Start of Block

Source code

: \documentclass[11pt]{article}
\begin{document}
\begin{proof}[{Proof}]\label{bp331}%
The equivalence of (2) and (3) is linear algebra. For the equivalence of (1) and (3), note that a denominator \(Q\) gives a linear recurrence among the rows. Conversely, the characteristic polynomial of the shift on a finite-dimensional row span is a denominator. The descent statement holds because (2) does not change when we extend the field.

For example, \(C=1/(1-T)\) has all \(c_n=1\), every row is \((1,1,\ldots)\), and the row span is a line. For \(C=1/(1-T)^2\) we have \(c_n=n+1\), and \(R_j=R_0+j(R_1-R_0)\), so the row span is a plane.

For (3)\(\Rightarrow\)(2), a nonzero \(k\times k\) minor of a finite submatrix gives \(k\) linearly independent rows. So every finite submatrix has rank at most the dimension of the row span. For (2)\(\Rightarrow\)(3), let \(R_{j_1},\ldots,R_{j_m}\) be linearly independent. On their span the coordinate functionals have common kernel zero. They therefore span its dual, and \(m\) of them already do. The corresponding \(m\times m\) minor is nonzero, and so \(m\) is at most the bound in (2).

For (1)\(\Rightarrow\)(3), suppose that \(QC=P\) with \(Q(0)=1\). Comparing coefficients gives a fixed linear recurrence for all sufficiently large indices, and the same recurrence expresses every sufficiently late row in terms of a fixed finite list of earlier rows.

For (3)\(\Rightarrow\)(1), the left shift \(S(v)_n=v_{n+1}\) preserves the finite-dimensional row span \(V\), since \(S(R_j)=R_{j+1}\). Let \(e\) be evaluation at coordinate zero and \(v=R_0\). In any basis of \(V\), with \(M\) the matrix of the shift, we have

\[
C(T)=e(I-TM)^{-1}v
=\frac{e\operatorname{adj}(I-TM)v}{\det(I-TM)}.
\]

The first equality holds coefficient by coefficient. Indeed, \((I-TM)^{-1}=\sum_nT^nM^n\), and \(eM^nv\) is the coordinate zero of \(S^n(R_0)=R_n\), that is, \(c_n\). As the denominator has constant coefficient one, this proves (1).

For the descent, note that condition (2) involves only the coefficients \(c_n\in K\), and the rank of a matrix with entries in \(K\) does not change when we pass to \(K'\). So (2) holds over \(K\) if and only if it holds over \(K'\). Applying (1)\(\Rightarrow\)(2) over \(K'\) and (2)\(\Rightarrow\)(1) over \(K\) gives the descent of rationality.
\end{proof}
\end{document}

End of Block

Only an exact copy of the lines from the beginning of the listing through the line with "The equivalence of (2)", both included, belongs in the answer.

Source code

: \documentclass[11pt]{article}
\begin{document}
\begin{proof}[{Proof}]\label{bp331}%
The equivalence of (2) and (3) is linear algebra. For the equivalence of (1) and (3), note that a denominator \(Q\) gives a linear recurrence among the rows. Conversely, the characteristic polynomial of the shift on a finite-dimensional row span is a denominator. The descent statement holds because (2) does not change when we extend the field.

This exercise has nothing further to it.